Breaking News

Benarkah Duit Sawit Mengalir ke Gibran dan Kaesang? KPK dan Kejagung Bisa Apa?


Sejak berdiri pada tahun 2015, Badan Pengelola Dana Perkebunan Kelapa Sawit (BPDPKS) mengumpulkan pungutan atas ekspor produk kelapa sawit, termasuk minyak sawit mentah (CPO) dan turunannya.

Sebagian besar dana itu lalu disalurkan kepada produsen biodiesel sebagai insentif untuk menutup selisih antara harga indeks pasar biodiesel dan solar. Mudahnya, insentif diberikan agar harga biodiesel bisa kompetitif di pasaran.

Biodiesel adalah bahan bakar mesin diesel yang terbuat dari minyak nabati atau lemak hewani. Di Indonesia, CPO merupakan bahan baku utama biodiesel.

Perlu digarisbawahi, bahwa BPDPKS dibentuk berdasarkan amanat pasal 93 Undang-Undang No. 39/2014 tentang perkebunan, yang mengatur penghimpunan dana dari pelaku usaha dan tujuan penggunaan dana tersebut.

Problemnya adalah pasal itu tak pernah menyebut bahwa dana yang terkumpul akan digunakan untuk insentif biodiesel. Tujuan yang disebutkan di sana adalah untuk pengembangan sumber daya manusia, penelitian dan pengembangan, promosi perkebunan, peremajaan tanaman perkebunan, dan pengadaan sarana dan prasarana perkebunan.

Pun pemberian insentif biodiesel baru dibahas di Peraturan Presiden No. 61/2015. Ini lantas diadopsi dalam misi BPDPKS. 

Kejaksaan Agung (Kejagung) sebenarnya telah meluncurkan penyidikan kasus tindak pidana korupsi terhadap lembaga dana kelapa sawit negara, yang mengawasi pengumpulan dan distribusi pajak ekspor komoditas tersebut.

Penyidikan itu meliputi periode waktu dari 2015 hingga 2022 dan sejauh ini sudah ada 15 orang yang diperiksa terkait kasus tersebut, kata Kejaksaan Agung dalam pernyataan yang diterbitkan pada Selasa (19/9/2024) malam.

Para penyidik juga telah memeriksa dugaan adanya kegiatan melanggar hukum dalam penetapan indeks harga biodiesel bulanan Indonesia.

Bukan tanpa alasan juga Kejagung mengusut kasus ini, soalnya BPDPKS lah yang bertanggung jawab dalam menarik pungutan atas pengiriman minyak kelapa sawit ke luar negeri dan mendistribusikan hasilnya untuk program-program seperti subsidi biodiesel dan penanaman kembali kelapa sawit.

Indeks harga biodiesel digunakan untuk mengetahui seberapa besar subsidi yang akan diperoleh produsen biodiesel.
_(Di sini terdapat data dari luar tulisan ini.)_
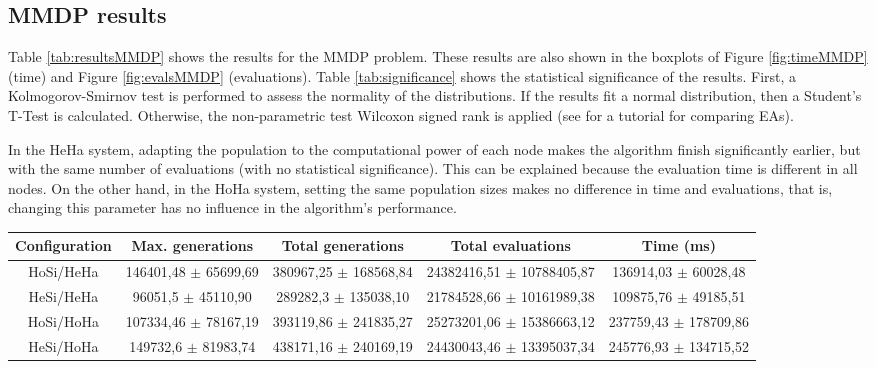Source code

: \subsection{MMDP results}

Table \ref{tab:resultsMMDP} shows the results for the MMDP problem. These results are also shown in the boxplots of Figure \ref{fig:timeMMDP} (time) and Figure \ref{fig:evalsMMDP} (evaluations). Table \ref{tab:significance} shows the statistical significance of the results. First, a Kolmogorov-Smirnov test is performed to assess the normality of the distributions. If the results fit a normal distribution, then a Student's T-Test is calculated. Otherwise, the non-parametric test Wilcoxon signed rank is applied (see \cite{TUTORIAL} for a tutorial for comparing EAs).

 In the HeHa system, adapting the population to the computational
 power of each node makes the algorithm finish significantly earlier,
 but with the same number of evaluations (with no statistical
 significance). This can be explained because the evaluation time is
 different in all nodes. On the other hand, in the HoHa system,
 setting the same population sizes makes no difference in time and
 evaluations, that is, changing this parameter has no influence in the
 algorithm's performance.  

\begin{table*}
\centering
\caption{Results for the MMDP problem.}
\begin{tabular}{|c|c|c|c|c|} \hline
Configuration & Max. generations      & Total generations     &   Total evaluations     & Time (ms) \\ \hline
HoSi/HeHa   & 146401,48 $\pm$ 65699,69  & 380967,25 $\pm$ 168568,84 & 24382416,51 $\pm$ 10788405,87 & 136914,03 $\pm$ 60028,48\\ \hline
HeSi/HeHa   & 96051,5 $\pm$ 45110,90  & 289282,3  $\pm$ 135038,10 & 21784528,66 $\pm$ 10161989,38 & 109875,76 $\pm$ 49185,51\\ \hline \hline
HoSi/HoHa   & 107334,46 $\pm$ 78167,19  & 393119,86 $\pm$ 241835,27 & 25273201,06 $\pm$ 15386663,12 & 237759,43 $\pm$ 178709,86\\ \hline
HeSi/HoHa   & 149732,6 $\pm$ 81983,74 & 438171,16 $\pm$ 240169,19 & 24430043,46 $\pm$ 13395037,34 & 245776,93 $\pm$ 134715,52\\ \hline

\end{tabular}
\label{tab:resultsMMDP}
\end{table*}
Monitorindonesia.com sempat mengonfirmasi perihal kasus ini kepada pihak BPDPKS, namun terkesan dicueki.

Lambannya penanganan kasus yang berkaitan dengan dana sawit ini, ternyata mengundang isu baru. Disebut-sebut ada dugaan aliran dana ke keluarga Istana.

Bahwa dugaan aliran duit sawit masuk ke saku Gibran Rakabuming Raka dan Kaesang Pangarep, keduanya putra Presiden Joko Widodo alias Jokowi. 

Jejak keterlibatan dugaan korupsi terkait sawit sempat terekam dalam laporan akademisi Ubedilah Badrun ke Komisi Pemberantasan Korupsi (KPK) pada 2022. 

Dalam laporannya, Ubed sapaannya menduga Sinar Mas telah menggelontorkan sejumlah dana untuk bisnis Kaesang-Gibran dalam entitas bisnis dengan jumlah hampir triliunan.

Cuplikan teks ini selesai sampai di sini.